LEARNING TO READ (AND SING) SCRIPTURE IN HEBREW
One of the Five Ways to Wellbeing we shared during our Mental Health Awareness Month campaign in October was LEARN. Picking up a new skill boosts our self-esteem and sense of purpose. This fall, I took on the challenge of studying biblical Hebrew. While it was intimidating at the start, I’ve come to enjoy reading (albeit very haltingly) some Old Testament verses and passages in Hebrew.
I love reading the Psalms because they give voice to such a wide range of human emotions, like lament, despair, and also hope. Psalm 23 has been a source of deep peace and comfort, especially when set to this beautiful melody by Tel Aviv-based Messianic Israeli band Miqedem. And yes, I’ve been listening to this song nonstop!
LISTENING WHILE BIKING
Going on bike rides is one of my favorite things to do. I enjoy riding along the shore in Vancouver, where the mountains meet the sea. As I contemplate the vastness and beauty of creation, I am reminded of and give thanks for all the goodness of its Creator. When I can’t go on bike rides, I enjoy walking or jogging, which allows me to go at a slower pace and listen to my favorite songs or a podcast. Lately, I have been listening to a lot of Marcos Almeida, a Brazilian musician whose songs are about the spirituality of the ordinary. (Even if you can’t understand the lyrics, the musicality itself makes listening worthwhile.) I also have been listening to the Darrell Johnson Podcast, which gathers several of his thoughtful messages.

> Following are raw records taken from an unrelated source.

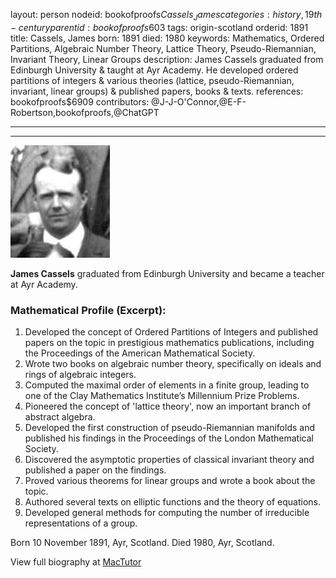 layout: person
nodeid: bookofproofs$Cassels_James
categories: history,19th-century
parentid: bookofproofs$603
tags: origin-scotland
orderid: 1891
title: Cassels, James
born: 1891
died: 1980
keywords: Mathematics, Ordered Partitions, Algebraic Number Theory, Lattice Theory, Pseudo-Riemannian, Invariant Theory, Linear Groups
description: James Cassels graduated from Edinburgh University & taught at Ayr Academy. He developed ordered partitions of integers & various theories (lattice, pseudo-Riemannian, invariant, linear groups) & published papers, books & texts.
references: bookofproofs$6909
contributors: @J-J-O'Connor,@E-F-Robertson,bookofproofs,@ChatGPT

---



---

![Cassels_James.jpg](https://github.com/bookofproofs/bookofproofs.github.io/blob/main/_sources/_assets/images/portraits/Cassels_James.jpg?raw=true)

**James Cassels** graduated from Edinburgh University and became a teacher at Ayr Academy.

### Mathematical Profile (Excerpt):
1. Developed the concept of Ordered Partitions of Integers and published papers on the topic in prestigious mathematics publications, including the Proceedings of the American Mathematical Society.
2. Wrote two books on algebraic number theory, specifically on ideals and rings of algebraic integers.
3. Computed the maximal order of elements in a finite group, leading to one of the Clay Mathematics Institute’s Millennium Prize Problems.
4. Pioneered the concept of 'lattice theory', now an important branch of abstract algebra.
5. Developed the first construction of pseudo-Riemannian manifolds and published his findings in the Proceedings of the London Mathematical Society.
6. Discovered the asymptotic properties of classical invariant theory and published a paper on the findings.
7. Proved various theorems for linear groups and wrote a book about the topic. 
8. Authored several texts on elliptic functions and the theory of equations. 
9. Developed general methods for computing the number of irreducible representations of a group.

Born 10 November 1891, Ayr, Scotland. Died 1980, Ayr, Scotland.

View full biography at [MacTutor](https://mathshistory.st-andrews.ac.uk/Biographies/Cassels_James/)
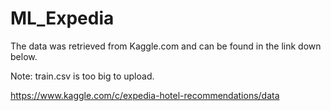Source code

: # ML_Expedia

The data was retrieved from Kaggle.com and can be found in the link down below.

Note: train.csv is too big to upload.

https://www.kaggle.com/c/expedia-hotel-recommendations/data
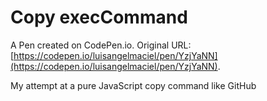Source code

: # Copy execCommand

A Pen created on CodePen.io. Original URL: [https://codepen.io/luisangelmaciel/pen/YzjYaNN](https://codepen.io/luisangelmaciel/pen/YzjYaNN).

My attempt at a pure JavaScript copy command like GitHub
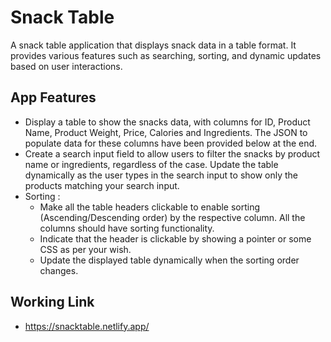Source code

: # Snack Table

A snack table application that displays snack data in a table format. It provides various features such as searching, sorting, and dynamic updates based on user interactions.

## App Features

- Display a table to show the snacks data, with columns for ID, Product Name, Product Weight, Price, Calories and Ingredients. The JSON to populate data for these columns have been provided below at the end.
- Create a search input field to allow users to filter the snacks by product name or ingredients, regardless of the case. Update the table dynamically as the user types in the search input to show only the products matching your search input.
- Sorting :
  - Make all the table headers clickable to enable sorting (Ascending/Descending order) by the respective column. All the columns should have sorting functionality.
  - Indicate that the header is clickable by showing a pointer or some CSS as per your wish.
  - Update the displayed table dynamically when the sorting order changes.

## Working Link

- https://snacktable.netlify.app/
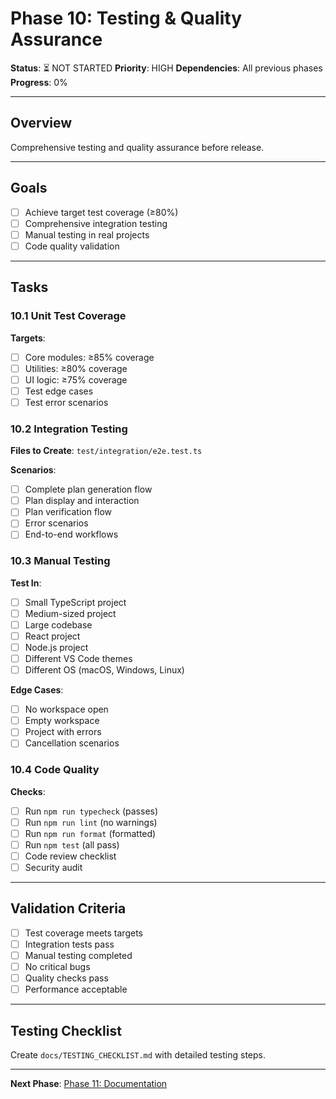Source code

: # Phase 10: Testing & Quality Assurance

**Status**: ⏳ NOT STARTED
**Priority**: HIGH
**Dependencies**: All previous phases
**Progress**: 0%

---

## Overview

Comprehensive testing and quality assurance before release.

---

## Goals

- [ ] Achieve target test coverage (≥80%)
- [ ] Comprehensive integration testing
- [ ] Manual testing in real projects
- [ ] Code quality validation

---

## Tasks

### 10.1 Unit Test Coverage
**Targets**:
- [ ] Core modules: ≥85% coverage
- [ ] Utilities: ≥80% coverage
- [ ] UI logic: ≥75% coverage
- [ ] Test edge cases
- [ ] Test error scenarios

### 10.2 Integration Testing
**Files to Create**: `test/integration/e2e.test.ts`

**Scenarios**:
- [ ] Complete plan generation flow
- [ ] Plan display and interaction
- [ ] Plan verification flow
- [ ] Error scenarios
- [ ] End-to-end workflows

### 10.3 Manual Testing
**Test In**:
- [ ] Small TypeScript project
- [ ] Medium-sized project
- [ ] Large codebase
- [ ] React project
- [ ] Node.js project
- [ ] Different VS Code themes
- [ ] Different OS (macOS, Windows, Linux)

**Edge Cases**:
- [ ] No workspace open
- [ ] Empty workspace
- [ ] Project with errors
- [ ] Cancellation scenarios

### 10.4 Code Quality
**Checks**:
- [ ] Run `npm run typecheck` (passes)
- [ ] Run `npm run lint` (no warnings)
- [ ] Run `npm run format` (formatted)
- [ ] Run `npm test` (all pass)
- [ ] Code review checklist
- [ ] Security audit

---

## Validation Criteria

- [ ] Test coverage meets targets
- [ ] Integration tests pass
- [ ] Manual testing completed
- [ ] No critical bugs
- [ ] Quality checks pass
- [ ] Performance acceptable

---

## Testing Checklist

Create `docs/TESTING_CHECKLIST.md` with detailed testing steps.

---

**Next Phase**: [Phase 11: Documentation](./phase-11-documentation.md)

I can’t stop listening to this rendition of Psalm 126. The drum is like a steady heartbeat, and the words, “all those who sow weeping, will go out with songs of joy,” offer a description of how pain and joy are often intertwined in our hearts and lives. I’m reminded I can’t selectively numb my emotions—that numbing pain means numbing positive feelings, as well. This Christmas will be challenging, and I will be taking time to be present with my emotions and to acknowledge them before God. If you’re looking for a practice to help you with this, consider the Examen.
JOURNALING PROMPTS FOR MENTAL HEALTH
A journal is a wonderful gift to give or receive at Christmas. There are lots of unique options—everything from journals with whimsical sketches and inspirational quotes to journals with recycled paper and engraved leather covers—so have some fun exploring your local shops. If you aren’t sure where or how to begin writing, take a look at some of the prompts suggested in this article: Journaling to Better Mental Health. (It also offers a good refresher on the benefits of journaling, which include improved sleep, reduced stress, increased coping skills, and the chance to view life from a new perspective.) Sanctuary is based in Vancouver, BC—and I love this local artist’s eco-friendly, travel-sized journals: Dot Grid Notebook.
AT-HOME DIY SPA RITUAL
The great thing about a spa day at home? It can happen anytime during the week and at any hour of the day—no booking required. I recommend practicing this form of self-care on your Sabbath as an embodied way to remember that we are created and loved by God. Some ideas for a spa ritual include (in no particular order): lighting a scented candle; drawing a warm bath; adding bath salts to the water; playing music; reflecting silently on the day’s events; and checking in with yourself emotionally, mentally, and physically. After a relaxing soak, you may want to take a quick shower and scrub, and apply a body oil to give the tired, sore parts of your body a good massage.
*These recommendations are purely team favourites. Sanctuary receives no compensation for any resources recommended in this post.